Experience has shown that you cannot add maintainability into a system after the fact, and that a maintainable system has to be built to be maintainable from the start.  It is extremely hard to build complex applications to run on the basic von Neumann machine, and it becomes even harder to maintain such applications.  If, however, the application is constructed out of a network of such machines, connected by "bounded buffer" connections, not only does it become much easier, but applications built in this way are much more maintainable.  In addition, such programs can be "grown" with a linear increase in difficulty, rather than the exponential one seen using conventional technologies.  The work to be described in this paper, called Flow-Based Programming (FBP), actually simulates such a structure on a single machine, but it obviously lends itself well to being distributed over a number of separate, loosely coupled, hardware engines.

A key attribute of Flow-Based Programming is reusability, which is a topic that has been getting a lot of attention recently.  The basic reusable component in the von Neumann machine world is the subroutine, which arose primarily from the concept of a mathematical function, so reusable functions in this world tend to be functions like square root, various date conversions, and so on.  Such functions are synchronous, and typically work with small amounts of data.  However many of the most commonly used functions in data processing are long-running operations on data streams such as merge, sort, split, summarize, etc., and these do not lend themselves well to the subroutine structure.  By a happy coincidence, we find that they are well-adapted to running as "pseudo-machines", described in the previous paragraph.  To allow such functions to run anywhere in a network, or indeed in multiple places in the same network, FBP makes use of  the concept of a "port".   FBP reusable components use port names to communicate with their neighbours, rather than naming them (or the connections between them) directly.  This in turn means that the connections must be listed separately, and a "connection engine" is used to relate port names to the real network.

The data travelling across a connection is called a "stream", and is being generated and consumed asynchronously - this concept thus has similarities to the "lazy cons" concept of some functional programming systems.   The IPs comprising the stream naturally do not all exist at the same moment in time, so this approach can support very long-running applications, while still using a finite amount of storage.  Within a stream, we can have various repeating patterns, for instance bracketed substreams, where "brackets" are Information Packets specialized for control functions.  A process may thus be thought of as a parser of its input stream, rather as a compiler parses its text input stream, and in fact there is a correlation between compiler techniques and some FBP concepts.  Now consider the interface between two pseudo-machines or processes: the interface between them is the data stream that passes over the intervening connection, so we have clean interfaces between black-box components - this is one of the basic requirements for reliable, maintainable systems.  

The distinguished IBM engineer, Nate Edwards, coined the term "configurable modularity" to describe the attribute of being able to change the connections between things without changing their insides.  He described this as a characteristic of any system that might be said to be "engineered".  In fact, most things in the real world have this characteristic - you do not have to modify a knife or a fork to take it out of the drawer and put it on the table.  In data processing, we use the term "reuse" as if it were something surprising or unusual, while in the real world objects are just used - we don't feel the need to say re-used.  Without the concept of "port" you do not get configurable modularity - with it, plus the concept of parametrization (also a characteristic of FBP), you get a high level of component reuse.

The author of this paper has written a book, "Flow-Based Programming: A New Approach to Application Development" (van Nostrand Reinhold, 1994), which describes his group's experiences with the Flow-Based Programming (FBP) technology over several decades.
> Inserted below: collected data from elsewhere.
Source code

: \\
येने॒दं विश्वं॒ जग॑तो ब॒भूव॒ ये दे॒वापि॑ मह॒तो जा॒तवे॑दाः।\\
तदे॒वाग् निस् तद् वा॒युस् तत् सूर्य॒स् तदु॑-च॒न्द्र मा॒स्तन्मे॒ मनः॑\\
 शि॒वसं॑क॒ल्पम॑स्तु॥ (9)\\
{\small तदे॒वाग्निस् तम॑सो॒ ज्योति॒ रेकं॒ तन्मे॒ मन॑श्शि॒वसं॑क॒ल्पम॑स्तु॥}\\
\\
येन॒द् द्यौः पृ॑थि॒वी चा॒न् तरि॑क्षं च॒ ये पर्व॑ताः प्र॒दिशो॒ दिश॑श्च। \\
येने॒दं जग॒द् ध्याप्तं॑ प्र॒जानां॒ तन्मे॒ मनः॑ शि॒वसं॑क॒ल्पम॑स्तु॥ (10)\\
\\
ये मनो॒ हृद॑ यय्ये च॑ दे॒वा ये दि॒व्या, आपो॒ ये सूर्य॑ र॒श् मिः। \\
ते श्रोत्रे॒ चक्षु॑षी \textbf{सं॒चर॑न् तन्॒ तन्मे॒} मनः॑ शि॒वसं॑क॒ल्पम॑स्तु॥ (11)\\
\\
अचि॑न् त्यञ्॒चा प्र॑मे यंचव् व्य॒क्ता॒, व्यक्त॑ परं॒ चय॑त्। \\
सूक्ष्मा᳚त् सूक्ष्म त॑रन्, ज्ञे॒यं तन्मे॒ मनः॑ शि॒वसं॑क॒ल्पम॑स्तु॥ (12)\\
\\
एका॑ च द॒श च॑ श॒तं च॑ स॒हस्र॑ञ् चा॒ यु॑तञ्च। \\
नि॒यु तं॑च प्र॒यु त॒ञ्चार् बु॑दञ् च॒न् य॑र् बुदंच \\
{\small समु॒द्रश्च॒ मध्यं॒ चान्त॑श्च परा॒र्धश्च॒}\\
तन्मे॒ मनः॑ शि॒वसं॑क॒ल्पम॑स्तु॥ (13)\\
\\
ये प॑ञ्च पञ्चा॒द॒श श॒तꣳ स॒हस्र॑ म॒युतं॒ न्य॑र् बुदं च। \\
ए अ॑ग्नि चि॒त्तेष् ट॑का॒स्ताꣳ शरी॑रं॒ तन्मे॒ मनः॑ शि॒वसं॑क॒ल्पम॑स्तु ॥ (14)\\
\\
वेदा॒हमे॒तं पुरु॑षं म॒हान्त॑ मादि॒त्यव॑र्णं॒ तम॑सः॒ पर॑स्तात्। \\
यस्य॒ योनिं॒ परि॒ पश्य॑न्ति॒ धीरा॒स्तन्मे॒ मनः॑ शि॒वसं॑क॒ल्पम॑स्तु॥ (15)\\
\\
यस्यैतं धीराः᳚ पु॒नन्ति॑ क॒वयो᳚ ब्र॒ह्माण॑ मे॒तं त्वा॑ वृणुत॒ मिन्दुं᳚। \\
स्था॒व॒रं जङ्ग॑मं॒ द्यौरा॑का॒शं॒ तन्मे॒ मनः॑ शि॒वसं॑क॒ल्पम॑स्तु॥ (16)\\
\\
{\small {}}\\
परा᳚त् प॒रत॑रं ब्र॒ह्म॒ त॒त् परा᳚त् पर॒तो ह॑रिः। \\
It would be impossible to compress all the material in this book into a short paper, but a rough outline of the concepts will be given here, in an attempt to convey some of their power.

This development approach views an application, not as a single, sequential, process, which starts at a point in time, and then does one thing at a time until it is finished, but as a network of asynchronous processes communicating by means of flows of structured data chunks, called "information packets" (IPs), travelling across connections in the form of what are now usually called "bounded buffers". The network is defined externally to the processes, as a list of connections, and is interpreted by a piece of software, usually called a "scheduler".

The reader will recognize this as having some similarities with the UNIX approach, except that in FBP the application network may be as complex as desired, and communication is by means of structured chunks of data, rather than simply characters.  Within a single hardware module, it is the ownership of the data, rather than the data itself, that travels through the network.  At any point in time, a given IP can only be "owned" by a single process, or be in transit between two processes.  Such a network can be very easily distributed, and is actually self-similar at many levels.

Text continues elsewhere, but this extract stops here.